- _EXERCISE DIRECTIONS_:
Lines from the listing that hold the string "spinnaker" are what you should return.

- _EXERCISE INPUTS_:

=======

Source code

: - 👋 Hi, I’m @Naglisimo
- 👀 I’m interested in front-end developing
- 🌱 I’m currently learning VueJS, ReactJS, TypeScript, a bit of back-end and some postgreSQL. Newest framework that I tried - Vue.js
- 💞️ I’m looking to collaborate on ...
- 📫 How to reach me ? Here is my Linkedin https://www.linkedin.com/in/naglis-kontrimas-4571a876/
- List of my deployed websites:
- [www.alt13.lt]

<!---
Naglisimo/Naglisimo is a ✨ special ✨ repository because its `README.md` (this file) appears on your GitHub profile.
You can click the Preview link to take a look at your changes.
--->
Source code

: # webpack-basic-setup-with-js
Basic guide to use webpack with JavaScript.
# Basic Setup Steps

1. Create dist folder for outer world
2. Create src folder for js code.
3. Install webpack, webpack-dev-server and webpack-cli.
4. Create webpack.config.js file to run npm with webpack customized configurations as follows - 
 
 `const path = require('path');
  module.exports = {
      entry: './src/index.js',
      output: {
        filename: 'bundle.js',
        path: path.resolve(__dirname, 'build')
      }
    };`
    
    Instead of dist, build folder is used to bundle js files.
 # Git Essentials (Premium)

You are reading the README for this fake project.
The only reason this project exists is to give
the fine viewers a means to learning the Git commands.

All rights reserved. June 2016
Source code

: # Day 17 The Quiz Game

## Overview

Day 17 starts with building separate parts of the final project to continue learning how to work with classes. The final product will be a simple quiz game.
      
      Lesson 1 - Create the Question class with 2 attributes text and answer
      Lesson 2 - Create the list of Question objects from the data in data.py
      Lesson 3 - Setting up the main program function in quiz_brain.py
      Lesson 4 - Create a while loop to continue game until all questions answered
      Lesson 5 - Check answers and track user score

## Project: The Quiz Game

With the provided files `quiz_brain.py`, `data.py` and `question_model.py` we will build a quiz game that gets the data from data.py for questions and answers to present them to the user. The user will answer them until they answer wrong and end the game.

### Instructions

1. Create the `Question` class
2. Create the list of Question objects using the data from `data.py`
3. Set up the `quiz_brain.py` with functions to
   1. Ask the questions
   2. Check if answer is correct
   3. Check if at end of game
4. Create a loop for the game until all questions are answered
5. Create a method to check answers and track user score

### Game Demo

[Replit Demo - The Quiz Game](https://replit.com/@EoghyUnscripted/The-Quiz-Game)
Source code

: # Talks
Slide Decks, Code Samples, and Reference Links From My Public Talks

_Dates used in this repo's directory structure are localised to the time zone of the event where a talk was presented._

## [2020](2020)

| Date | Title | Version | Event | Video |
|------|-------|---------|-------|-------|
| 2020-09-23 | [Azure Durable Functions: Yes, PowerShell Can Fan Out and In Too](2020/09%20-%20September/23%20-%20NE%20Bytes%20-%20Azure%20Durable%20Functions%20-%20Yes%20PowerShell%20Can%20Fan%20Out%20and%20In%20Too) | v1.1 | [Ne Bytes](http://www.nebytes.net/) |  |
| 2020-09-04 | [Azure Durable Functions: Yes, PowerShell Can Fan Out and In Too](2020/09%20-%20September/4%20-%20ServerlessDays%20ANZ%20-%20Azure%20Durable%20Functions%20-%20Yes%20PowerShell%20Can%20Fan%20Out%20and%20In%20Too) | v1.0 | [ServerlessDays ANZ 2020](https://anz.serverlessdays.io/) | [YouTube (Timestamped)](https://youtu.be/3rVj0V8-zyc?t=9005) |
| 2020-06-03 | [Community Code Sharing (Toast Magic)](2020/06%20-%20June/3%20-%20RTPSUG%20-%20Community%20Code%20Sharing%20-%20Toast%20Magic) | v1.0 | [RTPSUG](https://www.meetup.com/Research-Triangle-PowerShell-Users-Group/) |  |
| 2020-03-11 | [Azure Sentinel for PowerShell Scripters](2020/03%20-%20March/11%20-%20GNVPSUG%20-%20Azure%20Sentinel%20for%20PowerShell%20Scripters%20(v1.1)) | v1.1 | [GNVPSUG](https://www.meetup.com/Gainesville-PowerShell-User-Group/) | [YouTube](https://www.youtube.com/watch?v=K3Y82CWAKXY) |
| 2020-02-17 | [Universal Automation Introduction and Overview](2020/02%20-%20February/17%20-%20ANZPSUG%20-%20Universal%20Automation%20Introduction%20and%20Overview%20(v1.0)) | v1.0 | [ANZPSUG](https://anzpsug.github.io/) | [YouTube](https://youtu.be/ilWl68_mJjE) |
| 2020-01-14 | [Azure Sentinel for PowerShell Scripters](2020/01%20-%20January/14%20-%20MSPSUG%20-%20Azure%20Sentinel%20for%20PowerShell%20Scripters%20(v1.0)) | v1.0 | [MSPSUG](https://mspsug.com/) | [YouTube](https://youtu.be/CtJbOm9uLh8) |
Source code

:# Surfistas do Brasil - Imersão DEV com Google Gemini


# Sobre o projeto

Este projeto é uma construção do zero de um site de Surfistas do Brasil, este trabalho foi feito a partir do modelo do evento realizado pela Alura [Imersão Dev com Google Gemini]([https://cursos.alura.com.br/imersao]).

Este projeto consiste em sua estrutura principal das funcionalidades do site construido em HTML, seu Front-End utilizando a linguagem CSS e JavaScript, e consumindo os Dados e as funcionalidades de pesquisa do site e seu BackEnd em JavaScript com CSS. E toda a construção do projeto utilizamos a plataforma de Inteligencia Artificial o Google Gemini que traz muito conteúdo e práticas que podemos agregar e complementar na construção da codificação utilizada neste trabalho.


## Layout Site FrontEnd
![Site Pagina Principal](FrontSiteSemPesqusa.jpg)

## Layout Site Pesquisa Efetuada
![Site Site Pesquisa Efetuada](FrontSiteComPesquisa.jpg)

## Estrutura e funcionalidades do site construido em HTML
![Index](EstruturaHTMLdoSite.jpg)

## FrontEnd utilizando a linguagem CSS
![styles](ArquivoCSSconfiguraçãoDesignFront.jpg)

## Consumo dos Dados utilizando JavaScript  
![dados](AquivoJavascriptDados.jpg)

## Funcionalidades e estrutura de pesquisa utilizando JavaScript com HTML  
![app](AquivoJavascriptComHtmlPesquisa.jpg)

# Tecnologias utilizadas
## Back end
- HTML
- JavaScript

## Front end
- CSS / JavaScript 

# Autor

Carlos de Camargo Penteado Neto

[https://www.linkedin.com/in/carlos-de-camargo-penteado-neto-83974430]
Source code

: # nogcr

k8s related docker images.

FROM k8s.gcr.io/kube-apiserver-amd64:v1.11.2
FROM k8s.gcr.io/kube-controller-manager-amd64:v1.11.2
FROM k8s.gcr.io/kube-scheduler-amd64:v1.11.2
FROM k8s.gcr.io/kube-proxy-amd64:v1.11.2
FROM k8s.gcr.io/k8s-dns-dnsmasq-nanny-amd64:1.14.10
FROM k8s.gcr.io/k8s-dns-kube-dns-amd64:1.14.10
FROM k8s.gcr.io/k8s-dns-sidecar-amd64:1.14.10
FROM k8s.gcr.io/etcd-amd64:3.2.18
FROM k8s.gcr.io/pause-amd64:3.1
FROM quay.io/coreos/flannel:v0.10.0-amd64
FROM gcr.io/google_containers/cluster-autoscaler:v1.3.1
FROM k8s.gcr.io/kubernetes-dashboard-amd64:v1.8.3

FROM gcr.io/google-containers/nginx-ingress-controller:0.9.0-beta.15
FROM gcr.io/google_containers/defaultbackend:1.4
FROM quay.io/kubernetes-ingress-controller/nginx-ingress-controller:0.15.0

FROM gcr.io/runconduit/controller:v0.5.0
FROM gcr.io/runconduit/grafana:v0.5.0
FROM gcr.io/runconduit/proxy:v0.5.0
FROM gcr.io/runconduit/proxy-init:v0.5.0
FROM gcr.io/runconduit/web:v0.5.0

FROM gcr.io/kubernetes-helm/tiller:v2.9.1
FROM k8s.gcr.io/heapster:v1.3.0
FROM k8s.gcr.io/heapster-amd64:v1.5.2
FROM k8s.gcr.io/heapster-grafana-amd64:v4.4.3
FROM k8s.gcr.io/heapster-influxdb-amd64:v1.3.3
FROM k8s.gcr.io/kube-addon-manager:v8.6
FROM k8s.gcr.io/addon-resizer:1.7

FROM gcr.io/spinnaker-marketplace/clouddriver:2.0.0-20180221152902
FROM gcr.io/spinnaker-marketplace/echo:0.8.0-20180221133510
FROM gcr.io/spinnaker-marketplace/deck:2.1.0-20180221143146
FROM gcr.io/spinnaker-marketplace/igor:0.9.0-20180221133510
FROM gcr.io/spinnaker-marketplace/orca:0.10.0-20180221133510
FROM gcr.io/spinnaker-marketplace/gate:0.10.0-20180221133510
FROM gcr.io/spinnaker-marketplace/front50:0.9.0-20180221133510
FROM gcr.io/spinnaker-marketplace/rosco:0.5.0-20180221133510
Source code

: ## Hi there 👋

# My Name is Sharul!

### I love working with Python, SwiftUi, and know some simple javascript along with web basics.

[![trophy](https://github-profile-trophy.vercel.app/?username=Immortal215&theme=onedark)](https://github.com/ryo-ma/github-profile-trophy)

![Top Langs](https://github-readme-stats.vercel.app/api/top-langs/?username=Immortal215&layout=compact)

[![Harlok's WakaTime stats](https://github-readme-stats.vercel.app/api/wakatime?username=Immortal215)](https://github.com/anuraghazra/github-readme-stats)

=======

- _ANSWER SPACE_:
FROM gcr.io/spinnaker-marketplace/clouddriver:2.0.0-20180221152902
FROM gcr.io/spinnaker-marketplace/echo:0.8.0-20180221133510
FROM gcr.io/spinnaker-marketplace/deck:2.1.0-20180221143146
FROM gcr.io/spinnaker-marketplace/igor:0.9.0-20180221133510
FROM gcr.io/spinnaker-marketplace/orca:0.10.0-20180221133510
FROM gcr.io/spinnaker-marketplace/gate:0.10.0-20180221133510
FROM gcr.io/spinnaker-marketplace/front50:0.9.0-20180221133510
FROM gcr.io/spinnaker-marketplace/rosco:0.5.0-20180221133510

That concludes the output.